Go through the data below line by line. Give only the number of lines that contain "create".

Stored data

────────────────────────────────────────

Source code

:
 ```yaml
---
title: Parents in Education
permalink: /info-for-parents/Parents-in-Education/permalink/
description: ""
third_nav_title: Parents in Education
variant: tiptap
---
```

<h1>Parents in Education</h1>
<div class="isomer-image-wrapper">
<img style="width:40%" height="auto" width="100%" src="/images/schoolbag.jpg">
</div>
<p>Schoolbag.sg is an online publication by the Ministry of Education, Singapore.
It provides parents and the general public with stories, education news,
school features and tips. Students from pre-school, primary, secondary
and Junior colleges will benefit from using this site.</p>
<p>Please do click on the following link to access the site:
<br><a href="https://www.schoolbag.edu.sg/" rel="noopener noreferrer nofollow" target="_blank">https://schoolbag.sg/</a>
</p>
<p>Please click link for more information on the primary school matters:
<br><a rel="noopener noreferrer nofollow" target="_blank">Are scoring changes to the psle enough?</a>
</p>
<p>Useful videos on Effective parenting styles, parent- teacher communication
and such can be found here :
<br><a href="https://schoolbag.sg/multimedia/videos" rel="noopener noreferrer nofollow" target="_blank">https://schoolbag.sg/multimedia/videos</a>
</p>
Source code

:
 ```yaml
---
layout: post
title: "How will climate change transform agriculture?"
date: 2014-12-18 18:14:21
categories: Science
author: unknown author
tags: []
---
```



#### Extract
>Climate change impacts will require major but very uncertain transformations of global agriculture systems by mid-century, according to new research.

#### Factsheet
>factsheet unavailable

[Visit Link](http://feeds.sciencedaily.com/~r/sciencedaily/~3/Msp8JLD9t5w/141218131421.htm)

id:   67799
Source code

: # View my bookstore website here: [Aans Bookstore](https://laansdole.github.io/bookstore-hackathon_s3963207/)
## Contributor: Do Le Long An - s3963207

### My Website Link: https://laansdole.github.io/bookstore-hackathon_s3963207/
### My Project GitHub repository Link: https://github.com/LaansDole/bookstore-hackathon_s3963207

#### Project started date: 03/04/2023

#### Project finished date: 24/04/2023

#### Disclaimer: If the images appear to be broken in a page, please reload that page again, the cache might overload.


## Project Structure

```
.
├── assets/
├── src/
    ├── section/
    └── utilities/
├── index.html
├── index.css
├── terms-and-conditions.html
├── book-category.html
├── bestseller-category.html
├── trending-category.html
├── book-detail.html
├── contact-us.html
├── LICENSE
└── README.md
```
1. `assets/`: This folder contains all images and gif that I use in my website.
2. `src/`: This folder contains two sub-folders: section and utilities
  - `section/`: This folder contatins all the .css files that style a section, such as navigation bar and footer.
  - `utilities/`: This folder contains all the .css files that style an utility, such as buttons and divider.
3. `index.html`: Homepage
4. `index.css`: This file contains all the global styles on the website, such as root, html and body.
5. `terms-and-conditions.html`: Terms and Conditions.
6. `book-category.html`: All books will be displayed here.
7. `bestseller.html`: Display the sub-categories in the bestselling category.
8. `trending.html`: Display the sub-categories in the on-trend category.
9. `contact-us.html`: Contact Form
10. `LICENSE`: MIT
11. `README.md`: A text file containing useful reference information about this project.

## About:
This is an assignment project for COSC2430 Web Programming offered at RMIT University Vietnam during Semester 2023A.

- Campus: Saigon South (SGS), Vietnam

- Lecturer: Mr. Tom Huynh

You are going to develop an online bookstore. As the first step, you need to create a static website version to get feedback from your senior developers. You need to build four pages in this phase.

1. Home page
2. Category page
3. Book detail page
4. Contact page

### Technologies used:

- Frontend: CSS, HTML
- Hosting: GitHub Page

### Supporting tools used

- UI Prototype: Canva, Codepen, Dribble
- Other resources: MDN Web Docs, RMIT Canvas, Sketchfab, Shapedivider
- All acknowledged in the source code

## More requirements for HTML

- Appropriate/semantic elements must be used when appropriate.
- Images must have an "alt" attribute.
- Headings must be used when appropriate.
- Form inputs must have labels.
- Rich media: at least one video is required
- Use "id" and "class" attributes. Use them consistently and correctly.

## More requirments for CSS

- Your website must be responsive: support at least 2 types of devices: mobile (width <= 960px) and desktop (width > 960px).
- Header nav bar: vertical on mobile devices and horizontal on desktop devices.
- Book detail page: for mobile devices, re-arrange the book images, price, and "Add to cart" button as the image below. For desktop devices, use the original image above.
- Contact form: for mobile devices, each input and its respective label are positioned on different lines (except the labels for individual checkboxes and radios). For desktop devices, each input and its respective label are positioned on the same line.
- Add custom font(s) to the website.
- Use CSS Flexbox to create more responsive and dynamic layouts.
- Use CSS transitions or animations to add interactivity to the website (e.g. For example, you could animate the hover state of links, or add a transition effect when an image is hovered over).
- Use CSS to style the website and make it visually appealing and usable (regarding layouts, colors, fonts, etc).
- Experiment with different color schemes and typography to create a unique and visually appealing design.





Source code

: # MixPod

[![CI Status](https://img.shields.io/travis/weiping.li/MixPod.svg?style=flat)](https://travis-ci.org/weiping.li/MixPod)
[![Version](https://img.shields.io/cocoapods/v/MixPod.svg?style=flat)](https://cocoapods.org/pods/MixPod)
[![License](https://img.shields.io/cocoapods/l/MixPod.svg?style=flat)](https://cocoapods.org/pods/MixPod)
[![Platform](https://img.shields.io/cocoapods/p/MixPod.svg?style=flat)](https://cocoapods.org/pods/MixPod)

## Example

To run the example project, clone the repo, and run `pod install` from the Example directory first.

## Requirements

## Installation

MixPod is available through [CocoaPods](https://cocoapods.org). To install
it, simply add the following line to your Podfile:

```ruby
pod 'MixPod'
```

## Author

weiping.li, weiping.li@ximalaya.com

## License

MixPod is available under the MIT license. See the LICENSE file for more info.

────────────────────────────────────────

_YOUR SOLUTION_
3